▶ **Instructions to follow**
Should the word "begin" occur in a line of the records, copy that line.

*** Data supplied ***

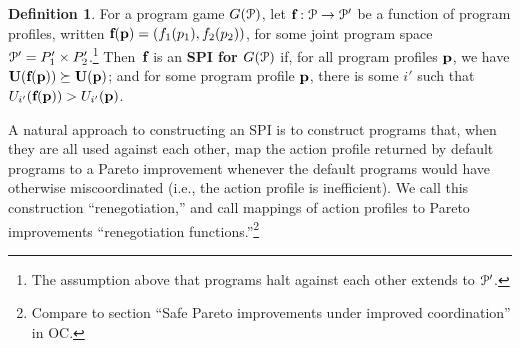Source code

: \documentclass[sigconf]{aamas}
\theoremstyle{definition}
\newtheorem{definition}{Definition} %
\begin{document}
\begin{definition}
\label{def:progSPI}
For a program game $\game(\allprog)$,
let
$\fullfs : \allprog \to \allprog'$
be a function of program profiles,
written
$\fullfs(\fullprog) = (\fsprogone(\progone), \fsprogtwo(\progtwo))$,
for some joint program space $\allprog' = \progspaceone' \times \progspacetwo'$.\footnote{The assumption above that programs halt 
against each
other extends to $\allprog'$.}
Then~$\fullfs$
is an \textbf{SPI for $\game(\allprog)$}
if,
for all
program profiles
$\fullprog$, we have
$\fullprogpay(\fullfs(\fullprog)) \succeq \fullprogpay(\fullprog)$;
and for
some
program profile
$\fullprog$,
there is some
$i'$ such that $\progpayip(\fullfs(\fullprog)) > \progpayip(\fullprog)$.
\end{definition}

A natural approach to constructing an SPI is to
construct programs
that,
when they are all used against each other, map 
the action profile returned by
default programs to a Pareto improvement
whenever the default programs would have otherwise miscoordinated (i.e.,
the action profile is inefficient).
We call this construction ``renegotiation,'' and call mappings of action
profiles to Pareto improvements
``renegotiation functions.''\footnote{Compare to  section ``Safe Pareto improvements under improved coordination'' in OC.}
\end{document}
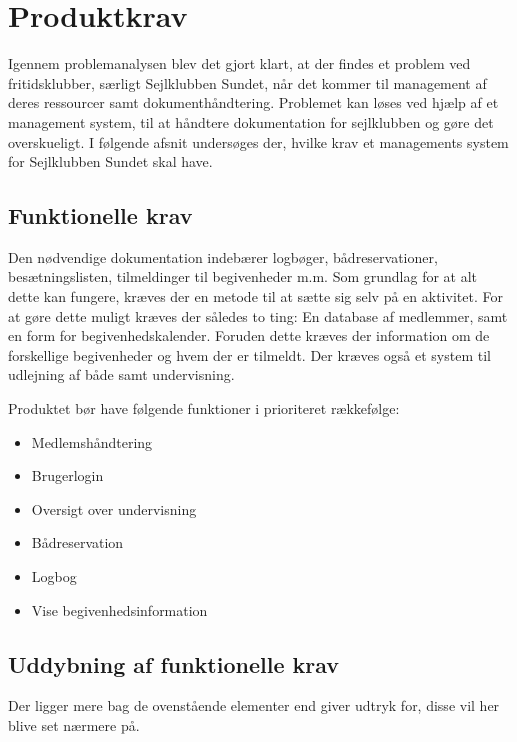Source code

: \chapter{Produktkrav}

Igennem problemanalysen blev det gjort klart, at der findes et problem ved fritidsklubber, særligt Sejlklubben Sundet, når det kommer til management af deres ressourcer samt dokumenthåndtering. 
Problemet kan løses ved hjælp af et management system, til at håndtere dokumentation for sejlklubben og gøre det overskueligt. 
I følgende afsnit undersøges der, hvilke krav et managements system for Sejlklubben Sundet skal have. 


\section{Funktionelle krav} \label{sec:funktionelleKrav}

Den nødvendige dokumentation indebærer logbøger, bådreservationer, besætningslisten, tilmeldinger til begivenheder m.m. 
Som grundlag for at alt dette kan fungere, kræves der en metode til at sætte sig selv på en aktivitet. 
For at gøre dette muligt kræves der således to ting: En database af medlemmer, samt en form for begivenhedskalender. 
Foruden dette kræves der information om de forskellige begivenheder og hvem der er tilmeldt. 
Der kræves også et system til udlejning af både samt undervisning.

Produktet bør have følgende funktioner i prioriteret rækkefølge:
\begin{itemize}
  \item Medlemshåndtering
  \item Brugerlogin
  \item Oversigt over undervisning
  \item Bådreservation
  \item Logbog
  \item Vise begivenhedsinformation
\end{itemize}



\section{Uddybning af funktionelle krav}

Der ligger mere bag de ovenstående elementer end  giver udtryk for, disse vil her blive set nærmere på.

*** End of Data supplied ***

▶ **Solution to the problem**
\begin{document}
\begin{definition}
\begin{itemize}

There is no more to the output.